**What is required:**
For each entry that follows, produce an exact copy.

**Exercise data:**
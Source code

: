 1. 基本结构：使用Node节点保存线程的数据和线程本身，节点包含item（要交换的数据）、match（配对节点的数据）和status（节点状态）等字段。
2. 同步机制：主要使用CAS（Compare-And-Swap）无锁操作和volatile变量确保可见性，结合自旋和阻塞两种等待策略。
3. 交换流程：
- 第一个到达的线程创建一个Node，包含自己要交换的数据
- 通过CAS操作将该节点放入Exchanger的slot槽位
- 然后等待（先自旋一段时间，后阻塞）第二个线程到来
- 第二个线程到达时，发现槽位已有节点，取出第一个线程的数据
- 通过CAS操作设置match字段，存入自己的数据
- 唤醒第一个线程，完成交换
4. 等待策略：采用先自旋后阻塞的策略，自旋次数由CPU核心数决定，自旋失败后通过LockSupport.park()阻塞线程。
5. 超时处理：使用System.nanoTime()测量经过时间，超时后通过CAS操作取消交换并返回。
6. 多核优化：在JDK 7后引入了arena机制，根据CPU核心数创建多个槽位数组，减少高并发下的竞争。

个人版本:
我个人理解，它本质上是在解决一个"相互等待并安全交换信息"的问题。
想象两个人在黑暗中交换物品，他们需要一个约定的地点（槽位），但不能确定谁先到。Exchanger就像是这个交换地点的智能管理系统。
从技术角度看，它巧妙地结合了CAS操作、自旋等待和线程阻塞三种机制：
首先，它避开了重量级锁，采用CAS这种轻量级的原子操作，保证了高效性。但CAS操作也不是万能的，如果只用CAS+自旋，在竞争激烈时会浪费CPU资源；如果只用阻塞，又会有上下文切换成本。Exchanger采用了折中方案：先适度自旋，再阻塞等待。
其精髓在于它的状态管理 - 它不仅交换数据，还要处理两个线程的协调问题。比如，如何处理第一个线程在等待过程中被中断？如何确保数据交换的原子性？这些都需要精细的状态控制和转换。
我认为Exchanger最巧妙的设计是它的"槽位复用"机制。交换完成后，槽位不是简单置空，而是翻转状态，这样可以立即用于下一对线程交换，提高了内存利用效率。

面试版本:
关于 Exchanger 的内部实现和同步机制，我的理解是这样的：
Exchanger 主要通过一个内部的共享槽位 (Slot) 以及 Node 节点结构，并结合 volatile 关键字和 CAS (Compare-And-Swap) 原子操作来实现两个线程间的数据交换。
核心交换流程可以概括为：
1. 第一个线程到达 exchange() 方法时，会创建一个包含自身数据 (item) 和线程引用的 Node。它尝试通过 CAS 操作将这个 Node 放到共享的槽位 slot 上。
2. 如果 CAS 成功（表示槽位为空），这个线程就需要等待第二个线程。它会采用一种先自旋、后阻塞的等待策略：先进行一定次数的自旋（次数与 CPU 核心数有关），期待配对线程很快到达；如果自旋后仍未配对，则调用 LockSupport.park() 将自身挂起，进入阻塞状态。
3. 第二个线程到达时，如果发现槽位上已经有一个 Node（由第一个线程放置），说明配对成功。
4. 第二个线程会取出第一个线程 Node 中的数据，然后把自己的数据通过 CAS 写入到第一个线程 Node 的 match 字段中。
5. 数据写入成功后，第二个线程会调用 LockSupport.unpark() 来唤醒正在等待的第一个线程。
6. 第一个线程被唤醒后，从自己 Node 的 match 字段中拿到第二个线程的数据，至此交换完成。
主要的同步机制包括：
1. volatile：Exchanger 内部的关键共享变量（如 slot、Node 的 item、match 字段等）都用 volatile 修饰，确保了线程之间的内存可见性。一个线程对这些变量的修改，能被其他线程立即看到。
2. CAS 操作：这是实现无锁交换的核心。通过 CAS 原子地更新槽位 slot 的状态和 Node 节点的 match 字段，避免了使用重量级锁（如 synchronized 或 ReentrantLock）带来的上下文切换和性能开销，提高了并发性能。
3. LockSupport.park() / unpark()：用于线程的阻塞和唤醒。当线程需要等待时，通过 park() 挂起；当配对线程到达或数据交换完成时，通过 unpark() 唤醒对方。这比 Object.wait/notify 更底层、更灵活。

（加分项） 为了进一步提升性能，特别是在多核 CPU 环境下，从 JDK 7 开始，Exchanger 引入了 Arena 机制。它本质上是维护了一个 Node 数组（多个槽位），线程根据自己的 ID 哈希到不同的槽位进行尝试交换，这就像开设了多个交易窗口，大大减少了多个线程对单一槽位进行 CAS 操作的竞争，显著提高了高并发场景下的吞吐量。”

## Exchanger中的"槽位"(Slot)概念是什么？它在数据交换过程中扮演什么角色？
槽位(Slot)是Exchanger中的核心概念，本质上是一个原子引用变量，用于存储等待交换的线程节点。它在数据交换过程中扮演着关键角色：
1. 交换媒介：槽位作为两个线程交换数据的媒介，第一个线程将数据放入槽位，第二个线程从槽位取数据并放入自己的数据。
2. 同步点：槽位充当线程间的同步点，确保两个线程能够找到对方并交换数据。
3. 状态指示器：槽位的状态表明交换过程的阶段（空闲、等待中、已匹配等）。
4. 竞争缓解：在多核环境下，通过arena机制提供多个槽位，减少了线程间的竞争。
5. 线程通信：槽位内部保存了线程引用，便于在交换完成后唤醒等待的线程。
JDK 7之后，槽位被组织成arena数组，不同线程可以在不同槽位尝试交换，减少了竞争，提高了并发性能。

**Answer area:**
Source code

: 1. 基本结构：使用Node节点保存线程的数据和线程本身，节点包含item（要交换的数据）、match（配对节点的数据）和status（节点状态）等字段。
2. 同步机制：主要使用CAS（Compare-And-Swap）无锁操作和volatile变量确保可见性，结合自旋和阻塞两种等待策略。
3. 交换流程：
- 第一个到达的线程创建一个Node，包含自己要交换的数据
- 通过CAS操作将该节点放入Exchanger的slot槽位
- 然后等待（先自旋一段时间，后阻塞）第二个线程到来
- 第二个线程到达时，发现槽位已有节点，取出第一个线程的数据
- 通过CAS操作设置match字段，存入自己的数据
- 唤醒第一个线程，完成交换
4. 等待策略：采用先自旋后阻塞的策略，自旋次数由CPU核心数决定，自旋失败后通过LockSupport.park()阻塞线程。
5. 超时处理：使用System.nanoTime()测量经过时间，超时后通过CAS操作取消交换并返回。
6. 多核优化：在JDK 7后引入了arena机制，根据CPU核心数创建多个槽位数组，减少高并发下的竞争。

个人版本:
我个人理解，它本质上是在解决一个"相互等待并安全交换信息"的问题。
想象两个人在黑暗中交换物品，他们需要一个约定的地点（槽位），但不能确定谁先到。Exchanger就像是这个交换地点的智能管理系统。
从技术角度看，它巧妙地结合了CAS操作、自旋等待和线程阻塞三种机制：
首先，它避开了重量级锁，采用CAS这种轻量级的原子操作，保证了高效性。但CAS操作也不是万能的，如果只用CAS+自旋，在竞争激烈时会浪费CPU资源；如果只用阻塞，又会有上下文切换成本。Exchanger采用了折中方案：先适度自旋，再阻塞等待。
其精髓在于它的状态管理 - 它不仅交换数据，还要处理两个线程的协调问题。比如，如何处理第一个线程在等待过程中被中断？如何确保数据交换的原子性？这些都需要精细的状态控制和转换。
我认为Exchanger最巧妙的设计是它的"槽位复用"机制。交换完成后，槽位不是简单置空，而是翻转状态，这样可以立即用于下一对线程交换，提高了内存利用效率。

面试版本:
关于 Exchanger 的内部实现和同步机制，我的理解是这样的：
Exchanger 主要通过一个内部的共享槽位 (Slot) 以及 Node 节点结构，并结合 volatile 关键字和 CAS (Compare-And-Swap) 原子操作来实现两个线程间的数据交换。
核心交换流程可以概括为：
1. 第一个线程到达 exchange() 方法时，会创建一个包含自身数据 (item) 和线程引用的 Node。它尝试通过 CAS 操作将这个 Node 放到共享的槽位 slot 上。
2. 如果 CAS 成功（表示槽位为空），这个线程就需要等待第二个线程。它会采用一种先自旋、后阻塞的等待策略：先进行一定次数的自旋（次数与 CPU 核心数有关），期待配对线程很快到达；如果自旋后仍未配对，则调用 LockSupport.park() 将自身挂起，进入阻塞状态。
3. 第二个线程到达时，如果发现槽位上已经有一个 Node（由第一个线程放置），说明配对成功。
4. 第二个线程会取出第一个线程 Node 中的数据，然后把自己的数据通过 CAS 写入到第一个线程 Node 的 match 字段中。
5. 数据写入成功后，第二个线程会调用 LockSupport.unpark() 来唤醒正在等待的第一个线程。
6. 第一个线程被唤醒后，从自己 Node 的 match 字段中拿到第二个线程的数据，至此交换完成。
主要的同步机制包括：
1. volatile：Exchanger 内部的关键共享变量（如 slot、Node 的 item、match 字段等）都用 volatile 修饰，确保了线程之间的内存可见性。一个线程对这些变量的修改，能被其他线程立即看到。
2. CAS 操作：这是实现无锁交换的核心。通过 CAS 原子地更新槽位 slot 的状态和 Node 节点的 match 字段，避免了使用重量级锁（如 synchronized 或 ReentrantLock）带来的上下文切换和性能开销，提高了并发性能。
3. LockSupport.park() / unpark()：用于线程的阻塞和唤醒。当线程需要等待时，通过 park() 挂起；当配对线程到达或数据交换完成时，通过 unpark() 唤醒对方。这比 Object.wait/notify 更底层、更灵活。

（加分项） 为了进一步提升性能，特别是在多核 CPU 环境下，从 JDK 7 开始，Exchanger 引入了 Arena 机制。它本质上是维护了一个 Node 数组（多个槽位），线程根据自己的 ID 哈希到不同的槽位进行尝试交换，这就像开设了多个交易窗口，大大减少了多个线程对单一槽位进行 CAS 操作的竞争，显著提高了高并发场景下的吞吐量。”

## Exchanger中的"槽位"(Slot)概念是什么？它在数据交换过程中扮演什么角色？
槽位(Slot)是Exchanger中的核心概念，本质上是一个原子引用变量，用于存储等待交换的线程节点。它在数据交换过程中扮演着关键角色：
1. 交换媒介：槽位作为两个线程交换数据的媒介，第一个线程将数据放入槽位，第二个线程从槽位取数据并放入自己的数据。
2. 同步点：槽位充当线程间的同步点，确保两个线程能够找到对方并交换数据。
3. 状态指示器：槽位的状态表明交换过程的阶段（空闲、等待中、已匹配等）。
4. 竞争缓解：在多核环境下，通过arena机制提供多个槽位，减少了线程间的竞争。
5. 线程通信：槽位内部保存了线程引用，便于在交换完成后唤醒等待的线程。
JDK 7之后，槽位被组织成arena数组，不同线程可以在不同槽位尝试交换，减少了竞争，提高了并发性能。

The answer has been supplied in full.